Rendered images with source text
::::::
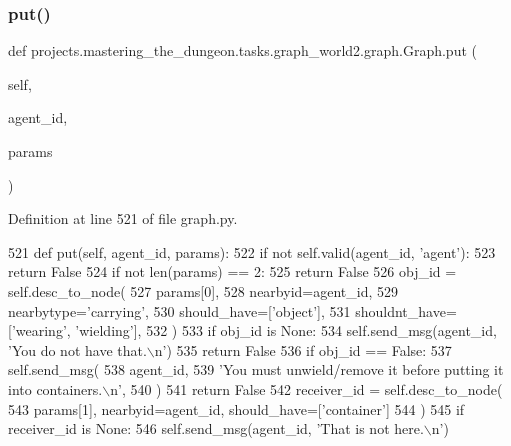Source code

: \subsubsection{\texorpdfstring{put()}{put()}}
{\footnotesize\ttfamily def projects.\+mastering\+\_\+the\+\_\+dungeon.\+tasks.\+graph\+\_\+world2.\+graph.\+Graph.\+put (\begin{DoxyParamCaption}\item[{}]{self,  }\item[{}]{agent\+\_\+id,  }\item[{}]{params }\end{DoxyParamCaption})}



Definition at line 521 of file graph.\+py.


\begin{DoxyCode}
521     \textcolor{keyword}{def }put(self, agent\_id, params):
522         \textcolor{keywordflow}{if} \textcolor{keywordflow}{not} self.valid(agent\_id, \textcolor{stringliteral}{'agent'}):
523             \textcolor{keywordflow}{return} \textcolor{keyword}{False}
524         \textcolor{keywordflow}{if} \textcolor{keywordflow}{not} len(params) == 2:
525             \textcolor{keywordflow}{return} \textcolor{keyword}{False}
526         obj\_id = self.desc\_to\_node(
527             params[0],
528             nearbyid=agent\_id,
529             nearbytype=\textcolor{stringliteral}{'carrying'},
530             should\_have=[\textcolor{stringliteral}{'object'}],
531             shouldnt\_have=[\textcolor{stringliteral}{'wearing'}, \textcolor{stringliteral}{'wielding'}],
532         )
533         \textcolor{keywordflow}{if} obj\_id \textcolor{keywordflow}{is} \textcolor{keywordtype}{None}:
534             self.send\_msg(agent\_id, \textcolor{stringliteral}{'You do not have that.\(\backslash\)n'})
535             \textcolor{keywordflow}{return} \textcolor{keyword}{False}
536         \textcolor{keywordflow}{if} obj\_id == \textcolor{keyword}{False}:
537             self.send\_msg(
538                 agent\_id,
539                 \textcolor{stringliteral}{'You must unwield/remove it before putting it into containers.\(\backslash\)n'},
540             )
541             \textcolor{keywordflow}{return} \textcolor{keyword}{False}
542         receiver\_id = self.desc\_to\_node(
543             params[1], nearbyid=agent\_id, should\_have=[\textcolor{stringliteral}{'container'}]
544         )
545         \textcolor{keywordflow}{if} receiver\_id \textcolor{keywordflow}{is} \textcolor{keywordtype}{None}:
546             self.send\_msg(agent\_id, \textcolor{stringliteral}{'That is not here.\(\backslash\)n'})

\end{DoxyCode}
::::::
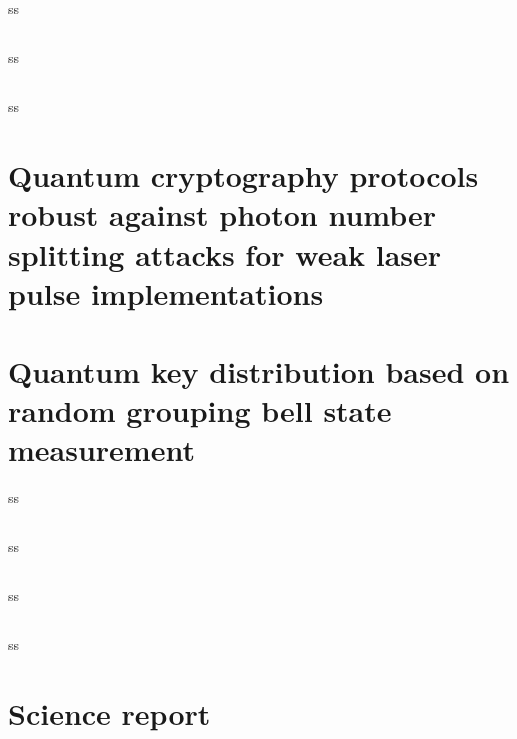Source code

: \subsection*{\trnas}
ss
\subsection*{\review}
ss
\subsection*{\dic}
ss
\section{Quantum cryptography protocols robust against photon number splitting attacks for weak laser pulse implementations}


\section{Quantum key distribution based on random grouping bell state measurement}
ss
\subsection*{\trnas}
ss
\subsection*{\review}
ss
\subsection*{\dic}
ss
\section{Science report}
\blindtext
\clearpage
::::::
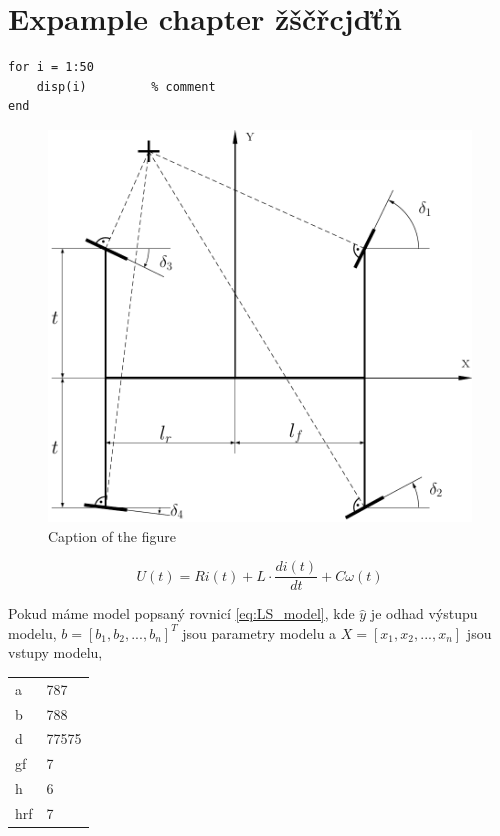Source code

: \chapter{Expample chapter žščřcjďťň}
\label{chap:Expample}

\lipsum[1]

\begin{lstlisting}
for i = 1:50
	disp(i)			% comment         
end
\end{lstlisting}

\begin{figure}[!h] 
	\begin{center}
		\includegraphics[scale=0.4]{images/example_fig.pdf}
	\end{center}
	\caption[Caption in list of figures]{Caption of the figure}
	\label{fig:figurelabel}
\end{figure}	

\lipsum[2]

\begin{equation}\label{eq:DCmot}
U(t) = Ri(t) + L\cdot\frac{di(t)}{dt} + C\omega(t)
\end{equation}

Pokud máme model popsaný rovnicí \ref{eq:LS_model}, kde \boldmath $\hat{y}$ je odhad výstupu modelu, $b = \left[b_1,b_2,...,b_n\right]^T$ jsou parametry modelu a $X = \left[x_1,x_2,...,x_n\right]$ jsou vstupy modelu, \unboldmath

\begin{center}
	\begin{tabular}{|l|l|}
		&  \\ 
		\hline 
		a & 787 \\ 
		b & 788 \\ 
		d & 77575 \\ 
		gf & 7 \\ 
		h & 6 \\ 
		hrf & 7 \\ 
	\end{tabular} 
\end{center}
::::::
Show all lines above that contain "Expample".

: \chapter{Expample chapter žščřcjďťň}
\label{chap:Expample}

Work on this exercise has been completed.